Hubble spectroscopy of LB-1: comparison with B+black-hole and Be+stripped-star models

TL;DR

This study uses Hubble spectroscopy and Gaia data to compare two models of LB-1, a binary system, evaluating their spectral fits and stellar parameters to determine the more plausible configuration and properties.

Contribution

The paper provides a detailed spectral analysis of LB-1, comparing B+black-hole and Be+stripped-star models with new Hubble data, refining stellar parameters and assessing model fits.

Findings

The Be+Bstr model fits optical HeI and Balmer lines better.

The B+BH model fits UV Si iv resonance lines better.

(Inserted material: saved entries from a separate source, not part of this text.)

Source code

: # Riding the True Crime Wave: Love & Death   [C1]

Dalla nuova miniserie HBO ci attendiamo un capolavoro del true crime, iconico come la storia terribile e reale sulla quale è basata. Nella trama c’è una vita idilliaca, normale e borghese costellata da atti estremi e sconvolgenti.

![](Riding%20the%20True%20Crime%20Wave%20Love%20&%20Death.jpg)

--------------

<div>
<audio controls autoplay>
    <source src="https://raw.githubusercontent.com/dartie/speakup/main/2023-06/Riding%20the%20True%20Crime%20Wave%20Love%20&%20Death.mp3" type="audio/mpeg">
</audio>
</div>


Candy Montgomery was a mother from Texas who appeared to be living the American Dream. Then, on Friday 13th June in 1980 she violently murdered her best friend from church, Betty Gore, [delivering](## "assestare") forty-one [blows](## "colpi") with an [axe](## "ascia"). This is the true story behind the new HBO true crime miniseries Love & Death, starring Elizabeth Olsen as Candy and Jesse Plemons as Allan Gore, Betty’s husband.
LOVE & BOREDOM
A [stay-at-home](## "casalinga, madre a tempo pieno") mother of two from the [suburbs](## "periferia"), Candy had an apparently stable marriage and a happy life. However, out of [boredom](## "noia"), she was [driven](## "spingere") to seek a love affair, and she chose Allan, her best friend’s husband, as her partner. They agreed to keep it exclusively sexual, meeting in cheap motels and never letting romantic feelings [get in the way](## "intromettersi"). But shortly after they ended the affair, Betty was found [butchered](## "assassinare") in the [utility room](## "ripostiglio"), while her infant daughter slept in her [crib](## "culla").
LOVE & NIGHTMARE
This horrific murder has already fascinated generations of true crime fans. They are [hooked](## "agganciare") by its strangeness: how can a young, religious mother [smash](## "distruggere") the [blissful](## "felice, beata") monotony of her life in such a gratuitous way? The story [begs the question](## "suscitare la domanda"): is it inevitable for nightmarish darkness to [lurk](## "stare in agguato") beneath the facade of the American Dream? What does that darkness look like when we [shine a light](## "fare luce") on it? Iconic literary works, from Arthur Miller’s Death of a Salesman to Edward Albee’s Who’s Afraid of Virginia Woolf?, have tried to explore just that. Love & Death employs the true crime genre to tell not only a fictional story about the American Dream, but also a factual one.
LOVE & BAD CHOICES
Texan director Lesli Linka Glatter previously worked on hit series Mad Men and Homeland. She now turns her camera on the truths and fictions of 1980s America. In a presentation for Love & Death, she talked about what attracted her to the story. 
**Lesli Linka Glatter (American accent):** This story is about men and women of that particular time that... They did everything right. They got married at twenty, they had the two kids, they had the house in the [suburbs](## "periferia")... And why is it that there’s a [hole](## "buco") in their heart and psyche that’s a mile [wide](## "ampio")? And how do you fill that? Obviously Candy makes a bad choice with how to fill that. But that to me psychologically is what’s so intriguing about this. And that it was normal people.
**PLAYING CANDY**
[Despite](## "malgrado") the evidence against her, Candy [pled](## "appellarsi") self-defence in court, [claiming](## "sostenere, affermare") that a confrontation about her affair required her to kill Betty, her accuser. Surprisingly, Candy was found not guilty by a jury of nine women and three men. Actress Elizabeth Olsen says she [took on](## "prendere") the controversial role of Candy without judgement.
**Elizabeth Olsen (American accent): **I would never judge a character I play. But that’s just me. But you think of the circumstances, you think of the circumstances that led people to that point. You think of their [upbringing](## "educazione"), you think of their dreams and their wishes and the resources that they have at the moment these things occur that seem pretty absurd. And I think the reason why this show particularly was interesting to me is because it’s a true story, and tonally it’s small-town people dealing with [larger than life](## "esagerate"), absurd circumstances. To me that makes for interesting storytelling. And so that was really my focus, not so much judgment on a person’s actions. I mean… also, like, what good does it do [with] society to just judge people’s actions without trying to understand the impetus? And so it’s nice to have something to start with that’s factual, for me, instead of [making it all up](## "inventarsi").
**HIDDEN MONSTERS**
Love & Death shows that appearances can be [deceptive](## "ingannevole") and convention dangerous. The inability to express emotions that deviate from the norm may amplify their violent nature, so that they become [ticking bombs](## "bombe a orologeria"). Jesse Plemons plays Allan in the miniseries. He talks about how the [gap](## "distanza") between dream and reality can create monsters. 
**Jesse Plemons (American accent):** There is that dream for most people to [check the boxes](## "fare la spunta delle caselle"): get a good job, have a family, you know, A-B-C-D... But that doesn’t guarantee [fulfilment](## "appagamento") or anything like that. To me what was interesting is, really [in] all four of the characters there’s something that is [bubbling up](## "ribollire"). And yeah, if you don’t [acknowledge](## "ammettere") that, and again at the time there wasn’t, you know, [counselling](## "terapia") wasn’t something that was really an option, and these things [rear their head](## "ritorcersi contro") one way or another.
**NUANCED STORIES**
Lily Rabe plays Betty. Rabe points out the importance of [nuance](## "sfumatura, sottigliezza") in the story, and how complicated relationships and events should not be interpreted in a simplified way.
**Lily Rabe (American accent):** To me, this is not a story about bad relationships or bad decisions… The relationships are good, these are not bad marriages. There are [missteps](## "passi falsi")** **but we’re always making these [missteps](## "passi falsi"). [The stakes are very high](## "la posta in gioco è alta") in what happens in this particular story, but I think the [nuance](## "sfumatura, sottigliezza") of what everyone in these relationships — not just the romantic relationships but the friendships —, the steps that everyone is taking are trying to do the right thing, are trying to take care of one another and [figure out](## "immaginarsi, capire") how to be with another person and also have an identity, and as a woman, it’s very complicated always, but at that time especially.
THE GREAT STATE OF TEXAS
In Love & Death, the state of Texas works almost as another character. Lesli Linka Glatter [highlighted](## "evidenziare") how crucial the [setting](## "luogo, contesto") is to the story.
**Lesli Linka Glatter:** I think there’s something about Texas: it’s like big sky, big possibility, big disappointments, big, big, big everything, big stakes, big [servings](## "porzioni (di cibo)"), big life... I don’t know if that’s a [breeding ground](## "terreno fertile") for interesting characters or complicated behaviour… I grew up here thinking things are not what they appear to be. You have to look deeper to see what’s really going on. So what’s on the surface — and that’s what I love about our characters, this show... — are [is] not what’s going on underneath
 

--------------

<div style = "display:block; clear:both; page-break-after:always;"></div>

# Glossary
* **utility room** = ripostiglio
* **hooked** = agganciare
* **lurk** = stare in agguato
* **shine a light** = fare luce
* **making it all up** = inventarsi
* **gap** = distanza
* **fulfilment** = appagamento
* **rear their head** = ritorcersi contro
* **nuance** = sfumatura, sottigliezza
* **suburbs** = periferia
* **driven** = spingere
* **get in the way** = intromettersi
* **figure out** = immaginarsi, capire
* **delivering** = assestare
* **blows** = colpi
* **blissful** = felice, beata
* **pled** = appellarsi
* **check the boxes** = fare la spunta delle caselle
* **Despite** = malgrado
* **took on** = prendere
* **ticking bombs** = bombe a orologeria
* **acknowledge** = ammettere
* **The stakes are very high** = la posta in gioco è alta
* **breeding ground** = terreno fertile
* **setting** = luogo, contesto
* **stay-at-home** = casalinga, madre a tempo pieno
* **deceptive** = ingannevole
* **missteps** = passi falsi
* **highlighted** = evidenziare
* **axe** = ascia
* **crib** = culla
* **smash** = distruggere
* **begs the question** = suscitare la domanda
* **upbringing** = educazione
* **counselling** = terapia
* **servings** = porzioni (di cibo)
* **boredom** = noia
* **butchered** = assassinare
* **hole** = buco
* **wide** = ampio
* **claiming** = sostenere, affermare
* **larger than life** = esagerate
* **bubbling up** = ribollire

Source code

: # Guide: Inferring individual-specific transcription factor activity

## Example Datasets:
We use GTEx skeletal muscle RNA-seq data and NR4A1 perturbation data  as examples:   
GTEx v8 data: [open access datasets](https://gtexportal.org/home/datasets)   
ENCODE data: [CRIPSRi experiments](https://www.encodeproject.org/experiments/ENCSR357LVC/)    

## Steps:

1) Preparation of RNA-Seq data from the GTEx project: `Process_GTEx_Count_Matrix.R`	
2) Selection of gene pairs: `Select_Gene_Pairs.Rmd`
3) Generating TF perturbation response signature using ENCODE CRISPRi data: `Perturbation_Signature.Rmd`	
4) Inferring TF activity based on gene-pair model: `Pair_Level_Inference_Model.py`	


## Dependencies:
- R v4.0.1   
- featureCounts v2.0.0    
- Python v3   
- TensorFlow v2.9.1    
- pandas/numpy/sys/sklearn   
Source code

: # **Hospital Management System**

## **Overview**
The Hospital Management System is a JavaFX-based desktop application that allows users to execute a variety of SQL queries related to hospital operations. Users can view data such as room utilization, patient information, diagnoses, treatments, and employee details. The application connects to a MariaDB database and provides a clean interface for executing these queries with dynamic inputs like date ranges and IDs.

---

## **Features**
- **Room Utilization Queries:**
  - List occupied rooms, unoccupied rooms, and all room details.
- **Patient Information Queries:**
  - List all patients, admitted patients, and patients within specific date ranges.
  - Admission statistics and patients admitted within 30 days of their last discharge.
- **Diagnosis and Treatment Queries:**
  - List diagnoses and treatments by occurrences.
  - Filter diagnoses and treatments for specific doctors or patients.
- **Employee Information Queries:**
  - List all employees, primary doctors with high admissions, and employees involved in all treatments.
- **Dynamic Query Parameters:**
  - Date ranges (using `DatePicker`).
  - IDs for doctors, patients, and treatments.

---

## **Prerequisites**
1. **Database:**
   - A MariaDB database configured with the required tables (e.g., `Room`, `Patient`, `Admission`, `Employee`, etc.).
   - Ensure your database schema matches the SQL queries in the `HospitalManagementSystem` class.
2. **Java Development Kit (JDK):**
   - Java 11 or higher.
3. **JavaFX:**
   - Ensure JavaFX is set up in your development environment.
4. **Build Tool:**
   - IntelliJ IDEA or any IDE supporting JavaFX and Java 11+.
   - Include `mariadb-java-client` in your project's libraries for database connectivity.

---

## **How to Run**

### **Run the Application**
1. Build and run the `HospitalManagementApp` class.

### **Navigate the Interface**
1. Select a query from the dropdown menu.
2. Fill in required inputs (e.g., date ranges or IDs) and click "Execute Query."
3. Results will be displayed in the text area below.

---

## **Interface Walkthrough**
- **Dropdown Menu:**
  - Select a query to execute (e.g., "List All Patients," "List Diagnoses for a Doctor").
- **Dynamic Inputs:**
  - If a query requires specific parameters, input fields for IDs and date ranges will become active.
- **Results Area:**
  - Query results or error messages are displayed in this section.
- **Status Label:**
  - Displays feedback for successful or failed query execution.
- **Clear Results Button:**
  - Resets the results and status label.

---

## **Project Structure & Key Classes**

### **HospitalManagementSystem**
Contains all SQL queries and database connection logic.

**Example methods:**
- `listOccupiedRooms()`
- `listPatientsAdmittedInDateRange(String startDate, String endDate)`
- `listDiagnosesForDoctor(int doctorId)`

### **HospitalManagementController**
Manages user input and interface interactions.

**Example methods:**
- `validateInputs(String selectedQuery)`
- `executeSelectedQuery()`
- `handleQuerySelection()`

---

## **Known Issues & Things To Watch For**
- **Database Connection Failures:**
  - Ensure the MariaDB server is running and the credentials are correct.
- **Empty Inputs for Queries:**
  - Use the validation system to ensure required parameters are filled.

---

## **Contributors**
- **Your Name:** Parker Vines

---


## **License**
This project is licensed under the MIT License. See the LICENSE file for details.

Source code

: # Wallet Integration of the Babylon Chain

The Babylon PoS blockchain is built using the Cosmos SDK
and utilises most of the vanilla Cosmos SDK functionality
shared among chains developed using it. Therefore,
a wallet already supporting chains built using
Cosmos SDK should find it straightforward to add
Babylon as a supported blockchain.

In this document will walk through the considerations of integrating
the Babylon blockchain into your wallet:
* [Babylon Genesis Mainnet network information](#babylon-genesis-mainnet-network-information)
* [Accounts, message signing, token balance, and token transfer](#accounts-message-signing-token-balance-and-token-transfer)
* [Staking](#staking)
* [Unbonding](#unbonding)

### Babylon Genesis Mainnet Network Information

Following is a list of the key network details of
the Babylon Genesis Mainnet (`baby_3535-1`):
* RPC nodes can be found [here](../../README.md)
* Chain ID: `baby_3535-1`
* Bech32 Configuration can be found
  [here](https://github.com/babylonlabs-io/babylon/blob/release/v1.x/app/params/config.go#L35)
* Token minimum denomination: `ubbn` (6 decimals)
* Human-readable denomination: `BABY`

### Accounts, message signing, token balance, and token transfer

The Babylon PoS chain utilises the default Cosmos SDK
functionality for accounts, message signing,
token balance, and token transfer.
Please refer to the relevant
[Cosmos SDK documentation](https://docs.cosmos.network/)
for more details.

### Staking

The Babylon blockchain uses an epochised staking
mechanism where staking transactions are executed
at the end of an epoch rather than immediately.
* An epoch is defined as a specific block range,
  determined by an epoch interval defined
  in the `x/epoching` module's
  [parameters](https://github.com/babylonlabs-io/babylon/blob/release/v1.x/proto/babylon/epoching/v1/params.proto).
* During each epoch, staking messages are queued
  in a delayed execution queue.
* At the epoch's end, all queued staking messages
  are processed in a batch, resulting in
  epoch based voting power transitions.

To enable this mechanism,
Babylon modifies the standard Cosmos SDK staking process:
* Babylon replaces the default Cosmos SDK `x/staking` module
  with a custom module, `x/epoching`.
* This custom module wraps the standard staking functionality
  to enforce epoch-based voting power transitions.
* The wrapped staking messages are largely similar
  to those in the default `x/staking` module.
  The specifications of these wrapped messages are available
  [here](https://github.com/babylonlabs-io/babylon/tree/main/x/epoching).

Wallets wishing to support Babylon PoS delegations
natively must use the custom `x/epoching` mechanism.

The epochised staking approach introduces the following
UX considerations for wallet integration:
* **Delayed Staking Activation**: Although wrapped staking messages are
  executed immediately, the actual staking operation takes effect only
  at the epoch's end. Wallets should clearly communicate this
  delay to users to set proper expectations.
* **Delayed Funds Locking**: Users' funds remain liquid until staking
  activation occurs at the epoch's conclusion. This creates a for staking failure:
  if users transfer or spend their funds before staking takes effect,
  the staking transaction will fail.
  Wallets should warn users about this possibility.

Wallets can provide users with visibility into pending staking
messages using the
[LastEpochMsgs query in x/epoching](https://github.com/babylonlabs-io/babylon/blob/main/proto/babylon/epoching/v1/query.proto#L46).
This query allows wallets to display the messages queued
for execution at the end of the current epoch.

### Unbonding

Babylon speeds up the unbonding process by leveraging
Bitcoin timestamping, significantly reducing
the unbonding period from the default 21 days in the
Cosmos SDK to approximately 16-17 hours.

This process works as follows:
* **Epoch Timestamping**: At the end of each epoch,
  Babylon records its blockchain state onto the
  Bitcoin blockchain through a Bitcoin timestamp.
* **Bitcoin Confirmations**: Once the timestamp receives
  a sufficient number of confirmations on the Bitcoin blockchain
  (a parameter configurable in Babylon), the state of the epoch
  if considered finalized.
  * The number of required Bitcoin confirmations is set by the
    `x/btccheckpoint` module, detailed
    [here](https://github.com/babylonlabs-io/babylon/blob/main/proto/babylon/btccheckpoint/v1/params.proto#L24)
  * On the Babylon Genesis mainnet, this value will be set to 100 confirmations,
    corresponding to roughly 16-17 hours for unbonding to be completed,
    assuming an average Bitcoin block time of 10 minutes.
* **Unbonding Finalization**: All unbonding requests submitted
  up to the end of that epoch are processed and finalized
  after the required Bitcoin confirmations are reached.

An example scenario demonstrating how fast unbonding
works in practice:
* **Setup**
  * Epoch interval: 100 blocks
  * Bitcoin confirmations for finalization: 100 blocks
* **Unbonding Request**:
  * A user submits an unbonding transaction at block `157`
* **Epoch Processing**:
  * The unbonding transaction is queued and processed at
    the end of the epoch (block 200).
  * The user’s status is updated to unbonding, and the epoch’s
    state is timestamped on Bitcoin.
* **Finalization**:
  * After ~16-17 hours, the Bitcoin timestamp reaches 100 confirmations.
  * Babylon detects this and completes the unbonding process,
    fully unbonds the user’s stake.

The Bstr star shows high silicon abundance, challenging its stripped star origin.

Abstract

LB-1 has variously been proposed as either an X-ray dim B-type star plus black hole (B+BH) binary, or a Be star plus an inflated stripped star (Be+Bstr) binary. The Space Telescope Imaging Spectrograph (STIS) on board HST was used to obtain a flux-calibrated spectrum that is compared with non-LTE spectral energy distributions (SED) and line profiles for the proposed models. The Hubble data, together with the Gaia EDR3 parallax, provide tight constraints on the properties and stellar luminosities of the system. In the case of the Be+Bstr model we adopt the published flux ratio for the Be and Bstr stars, re-determine the T$_{eff}$ of the Bstr using the silicon ionization balance, and infer Teff for the Be star from the fit to the SED. We derive stellar parameters consistent with previous results, but with greater precision enabled by the Hubble SED. While the Be+Bstr model is a better fit to the HeI lines and cores of the Balmer lines in the optical, the B+BH model provides a better fit to the Si iv resonance lines in the UV. The analysis also implies that the Bstr star has roughly twice solar silicon abundance, difficult to reconcile with a stripped star origin. The Be star on the other hand has a rather low luminosity, and a spectroscopic mass inconsistent with its possible dynamical mass. The fit to the UV can be significantly improved by reducing the T$_{eff}$ and radius of the Be star, though at the expense of leading to a different mass ratio. In the B+BH model, the single B-type spectrum is a good match to the UV spectrum. Adopting a mass ratio of 5.1$\pm$0.1 (Liu et al. 2020) implies a BH mass of $\sim$21$^{+9}_{-8}M_{\odot}$.